Andreessen Horowitz (a16z) has pumped $90 million of funding into Tanium, an enterprise security and systems management company.It was the second largest single investment by the venture capitalist firm and the latest indication that now, more than ever, is a good time to be in the Internet security industry.
The first half of 2014 has been laden with news regarding Internet security breaches. Approximately 5 million credit cards and 500 million online accounts have been compromised as a result of Internet security breaches since the start of 2014, according to data collected by PCWorld.
Heartbleed, a security bug within the OpenSSL framework that is used by two-thirds of all websites, struck in April of this year, affecting massive services like GMail, Netflix, Instagram, and Tumblr. The potential damage has so far largely been contained (although Robert Graham of Errata Security believes over 300,000 servers are still vulnerable), but sophisticated hackers could have conceivably gained access to the secret keys that protect millions of usernames and passwords, emails, and business critical documents.

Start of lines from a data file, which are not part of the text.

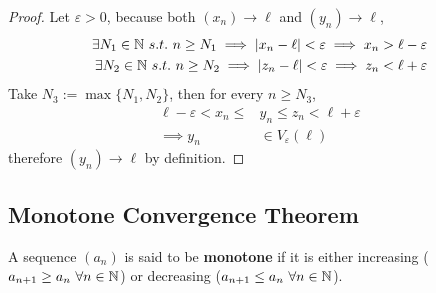 \documentclass[11pt]{article}
\begin{document}
	\begin{proof}
%		
	Let $\varepsilon > 0$, because both $(x_n) \to \ell$ and $(y_n) \to \ell$,
	\begin{align}
		\exists N_1 \in \mathbb{N} \ s.t.\ n \geq N_1 \implies |x_n - \ell| < \varepsilon \implies x_n > \ell - \varepsilon \\
		\exists N_2 \in \mathbb{N} \ s.t.\ n \geq N_2 \implies |z_n - \ell| < \varepsilon \implies z_n < \ell +  \varepsilon
	\end{align}
	Take $N_3 := \max\{N_1, N_2\}$, then for every $n \geq N_3$,
	\begin{align}
		\ell - \varepsilon < x_n \leq &y_n \leq z_n < \ell + \varepsilon \\
		\implies y_n &\in V_\varepsilon(\ell)
	\end{align}
	therefore $(y_n) \to \ell$ by definition.
	\end{proof}
	
	\subsection{Monotone Convergence Theorem}
	\begin{definition}
		A sequence $(a_n)$ is said to be \textbf{monotone} if it is either increasing ($a_{n+1} \geq a_n\ \forall n \in \mathbb{N}$) or decreasing ($a_{n+1} \leq a_n\ \forall n \in \mathbb{N}$).
	\end{definition}
	
\end{document}

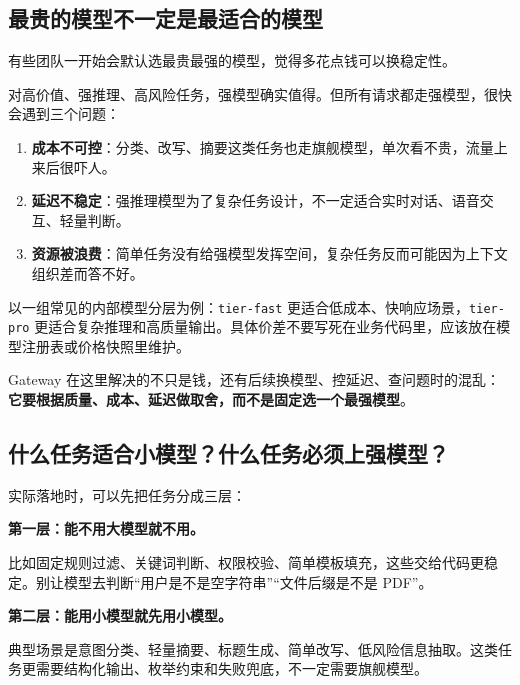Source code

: \documentclass[10pt,a4paper]{ctexart}
\begin{document}
\subsection{最贵的模型不一定是最适合的模型}


有些团队一开始会默认选最贵最强的模型，觉得多花点钱可以换稳定性。



对高价值、强推理、高风险任务，强模型确实值得。但所有请求都走强模型，很快会遇到三个问题：


\begin{enumerate}[itemsep=2pt, topsep=4pt]
  \item \textbf{成本不可控}：分类、改写、摘要这类任务也走旗舰模型，单次看不贵，流量上来后很吓人。
  \item \textbf{延迟不稳定}：强推理模型为了复杂任务设计，不一定适合实时对话、语音交互、轻量判断。
  \item \textbf{资源被浪费}：简单任务没有给强模型发挥空间，复杂任务反而可能因为上下文组织差而答不好。
\end{enumerate}


以一组常见的内部模型分层为例：\texttt{tier-fast} 更适合低成本、快响应场景，\texttt{tier-pro} 更适合复杂推理和高质量输出。具体价差不要写死在业务代码里，应该放在模型注册表或价格快照里维护。



Gateway 在这里解决的不只是钱，还有后续换模型、控延迟、查问题时的混乱：\textbf{它要根据质量、成本、延迟做取舍，而不是固定选一个最强模型}。



\subsection{什么任务适合小模型？什么任务必须上强模型？}


实际落地时，可以先把任务分成三层：



\textbf{第一层：能不用大模型就不用。}



比如固定规则过滤、关键词判断、权限校验、简单模板填充，这些交给代码更稳定。别让模型去判断“用户是不是空字符串”“文件后缀是不是 PDF”。



\textbf{第二层：能用小模型就先用小模型。}



典型场景是意图分类、轻量摘要、标题生成、简单改写、低风险信息抽取。这类任务更需要结构化输出、枚举约束和失败兜底，不一定需要旗舰模型。
\end{document}

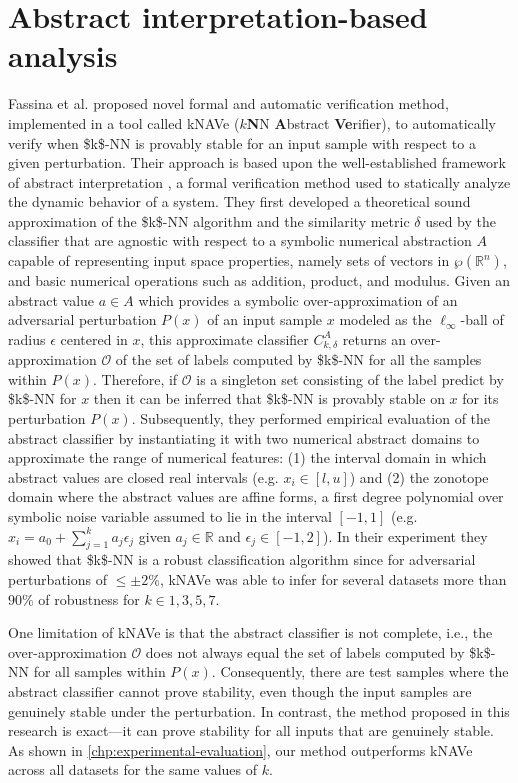 \section {Abstract interpretation-based analysis}
\label{sec:Abstract-analysis}
Fassina et al. \cite{Nicolo-knn} proposed novel formal and automatic verification method, implemented in a tool called kNAVe ($k$\textbf{N}N \textbf{A}bstract \textbf{Ve}rifier), to automatically verify when \acs{$k$-NN} is provably stable for an input sample with respect to a given perturbation. Their approach is based upon the well-established framework of abstract interpretation \cite{cousot21}, a formal verification method used to statically analyze the dynamic behavior of a system. They first developed a theoretical sound approximation of the \acs{$k$-NN} algorithm and the similarity metric $\delta$ used by the classifier that are agnostic with respect to a symbolic numerical abstraction $A$ capable of representing input space properties, namely sets of vectors in $\wp(\mathbb{R}^n)$, and basic numerical operations such as addition, product, and modulus. Given an abstract value $a \in A$ which provides a symbolic over-approximation of an adversarial perturbation $P(x)$ of an input sample $x$ modeled as the $\ell_\infty$-ball of radius $\epsilon$ centered in $x$, this approximate classifier $C_{k,\delta}^A$ returns an over-approximation $\mathcal{O}$ of the set of labels computed by \acs{$k$-NN} for all the samples within $P(x)$. Therefore, if $\mathcal{O}$ is a singleton set consisting of the label predict by \acs{$k$-NN} for $x$ then it can be inferred that \acs{$k$-NN} is provably stable on $x$ for its perturbation $P(x)$. Subsequently, they performed empirical evaluation of the abstract classifier by instantiating it with two numerical abstract domains to approximate the range of numerical features: (1) the interval domain \cite{CC77} in which abstract values are closed real intervals (e.g. $x_i \in [l, u]$) and (2) the zonotope domain \cite{Comba1990AaneAA} where the abstract values are affine forms, a first degree polynomial over symbolic noise variable assumed to lie in the interval $[-1, 1]$ (e.g. $x_i = a_0 + \sum_{j=1}^{k} a_j\epsilon_j$ given $a_j \in \mathbb{R}$ and $\epsilon_j \in [-1, 2]$). In their experiment they showed that \acs{$k$-NN} is a robust classification algorithm since for adversarial perturbations of $\le \pm 2\% $, kNAVe was able to infer for several datasets more than $90\%$ of robustness for $k \in {1, 3, 5, 7}$.

One limitation of kNAVe is that the abstract classifier is not complete, i.e., the over-approximation $\mathcal{O}$ does not always equal the set of labels computed by \acs{$k$-NN} for all samples within $P(x)$. Consequently, there are test samples where the abstract classifier cannot prove stability, even though the input samples are genuinely stable under the perturbation. In contrast, the method proposed in this research is exact—it can prove stability for all inputs that are genuinely stable. As shown in \autoref{chp:experimental-evaluation}, our method outperforms kNAVe across all datasets for the same values of $k$.

\label{sec:abs-inter-ver}


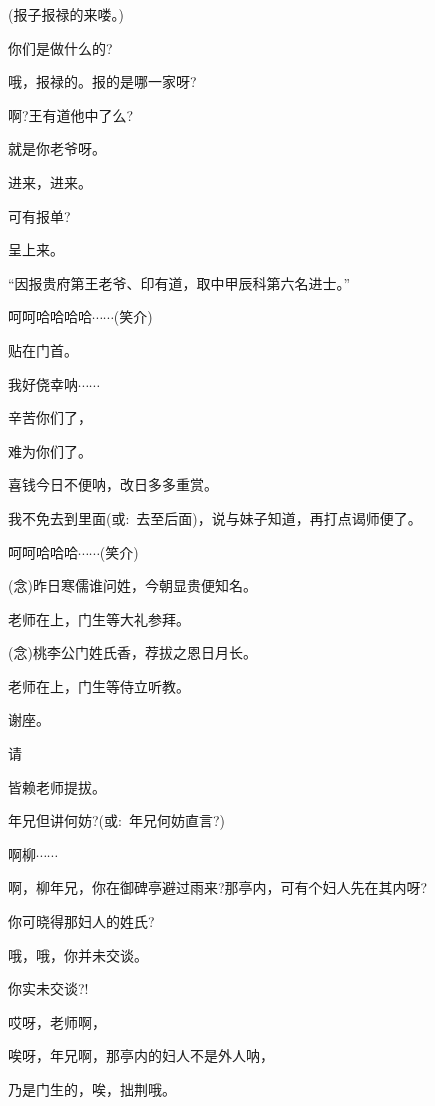 {{(报子\hspace{30pt}报禄的来喽。)}

{你们是做什么的?}

{哦，报禄的。报的是哪一家呀?}

{啊?王有道他中了么?}

{就是你老爷呀。}

{进来，进来。}

{可有报单?}

{呈上来。}

{``因报贵府第王老爷、印有道，取中甲辰科第六名进士。''}

{呵呵哈哈哈哈$\cdots{}\cdots{}$({\hwfs 笑介})}

{贴在门首。}

{我好侥幸{\footnotesize 呐}$\cdots{}\cdots{}$}

{辛苦你们了，}

{难为你们了。}

{喜钱今日不便呐，改日多多重赏。}

{我不免去到里面({\akai 或}:~去至后面)，说与妹子知道，再打点谒师便了。}


{呵呵哈哈哈$\cdots{}\cdots{}$({\hwfs 笑介})}

{\vspace{5pt}}

{({\akai 念})昨日寒儒谁问姓，今朝显贵便知名。}

{老师在上，门生等大礼参拜。}

{({\akai 念})桃李公门姓氏香，荐拔之恩日月长。}

{老师在上，门生等侍立听教。}

{谢座。}

{请}

{皆赖老师提拔。}

{年兄但讲何妨?({\akai 或}:~年兄何妨直言?)}

{啊柳$\cdots{}\cdots{}$}

{啊，柳年兄，你在御碑亭避过雨来?那亭内，可有个妇人先在其内呀?}

{你可晓得那妇人的姓氏?}

{哦，哦，你并未交谈。}

{你实未交谈?!}

{哎呀，老师啊，}

{唉呀，年兄啊，那亭内的妇人不是外人呐，}

{乃是门生的，唉，拙荆哦。}

}
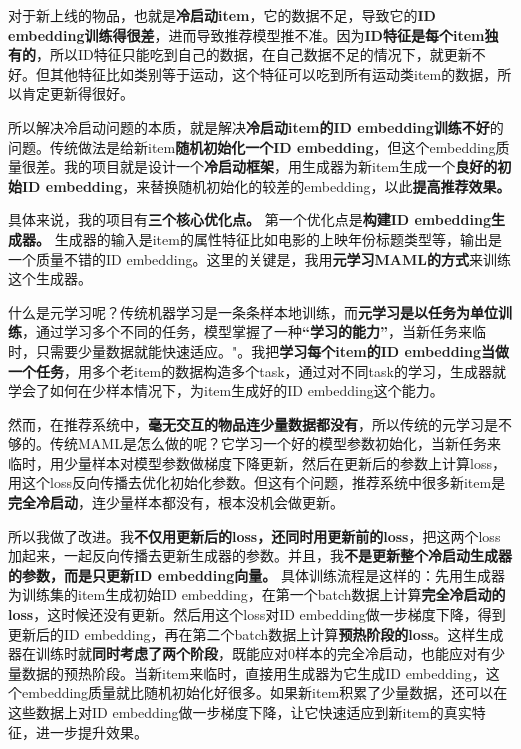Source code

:\documentclass[UTF8]{ctexart}
\begin{document}
对于新上线的物品，也就是\textbf{冷启动item}，它的数据不足，导致它的\textbf{ID embedding训练得很差}，进而导致推荐模型推不准。因为\textbf{ID特征是每个item独有的}，所以ID特征只能吃到自己的数据，在自己数据不足的情况下，就更新不好。但其他特征比如类别等于运动，这个特征可以吃到所有运动类item的数据，所以肯定更新得很好。

所以解决冷启动问题的本质，就是解决\textbf{冷启动item的ID embedding训练不好}的问题。传统做法是给新item\textbf{随机初始化一个ID embedding}，但这个embedding质量很差。我的项目就是设计一个\textbf{冷启动框架}，用生成器为新item生成一个\textbf{良好的初始ID embedding}，来替换随机初始化的较差的embedding，以此\textbf{提高推荐效果。}

具体来说，我的项目有\textbf{三个核心优化点。} 第一个优化点是\textbf{构建ID embedding生成器。} 生成器的输入是item的属性特征比如电影的上映年份标题类型等，输出是一个质量不错的ID embedding。这里的关键是，我用\textbf{元学习MAML的方式}来训练这个生成器。

什么是元学习呢？传统机器学习是一条条样本地训练，而\textbf{元学习是以任务为单位训练}，通过学习多个不同的任务，模型掌握了一种\textbf{“学习的能力”}，当新任务来临时，只需要少量数据就能快速适应。"。我把\textbf{学习每个item的ID embedding当做一个任务}，用多个老item的数据构造多个task，通过对不同task的学习，生成器就学会了如何在少样本情况下，为item生成好的ID embedding这个能力。

然而，在推荐系统中，\textbf{毫无交互的物品连少量数据都没有}，所以传统的元学习是不够的。传统MAML是怎么做的呢？它学习一个好的模型参数初始化，当新任务来临时，用少量样本对模型参数做梯度下降更新，然后在更新后的参数上计算loss，用这个loss反向传播去优化初始化参数。但这有个问题，推荐系统中很多新item是\textbf{完全冷启动}，连少量样本都没有，根本没机会做更新。

所以我做了改进。我\textbf{不仅用更新后的loss，还同时用更新前的loss}，把这两个loss加起来，一起反向传播去更新生成器的参数。并且，我\textbf{不是更新整个冷启动生成器的参数，而是只更新ID embedding向量。} 具体训练流程是这样的：先用生成器为训练集的item生成初始ID embedding，在第一个batch数据上计算\textbf{完全冷启动的loss}，这时候还没有更新。然后用这个loss对ID embedding做一步梯度下降，得到更新后的ID embedding，再在第二个batch数据上计算\textbf{预热阶段的loss}。这样生成器在训练时就\textbf{同时考虑了两个阶段}，既能应对0样本的完全冷启动，也能应对有少量数据的预热阶段。当新item来临时，直接用生成器为它生成ID embedding，这个embedding质量就比随机初始化好很多。如果新item积累了少量数据，还可以在这些数据上对ID embedding做一步梯度下降，让它快速适应到新item的真实特征，进一步提升效果。
\end{document}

Meanwhile, a massive security breach at Target, in which hackers gained control of 40 million debit and credit cards and other personal data from 70 million customers, contributed directly to the resignation of the company’s CEO in early May. These incidents, which came in the wake of Edward Snowden’s revelations about certain NSA practices, have underscored the growing importance of IT security as more and more individual and enterprise data migrates online.
Alongside this uptick in high-profile security breaches, two trends have introduced new variables for security firms to deal with; corporate Bring Your Own Device (BYOD) policies and the rapid development of the Internet of Things (IoT). Forrester Research claims that 53 percent of employees who engage in some capacity with IT either use their own personal devices, install unsupported software, or visit unsupported Internet-based services such as Dropbox, Skype, and Twitter to do their jobs. The research firm Gartner reports that the trend will only continue, with 70 percent of mobile professionals conducting their work on personal smart phones, tablets, and other devices by 2018.
But as former NSA director Chris Inglis explained in yesterday’s Wall Street Journal, the stakes involved in protecting proprietary information are higher than ever before. “Any number of companies have suffered the loss of their intellectual property and think they can weather even that, because they’ll out-innovate whatever adversaries they have,” he said in an in interview, “I think that’s increasingly less true than it was 20, 30, 50 years ago.”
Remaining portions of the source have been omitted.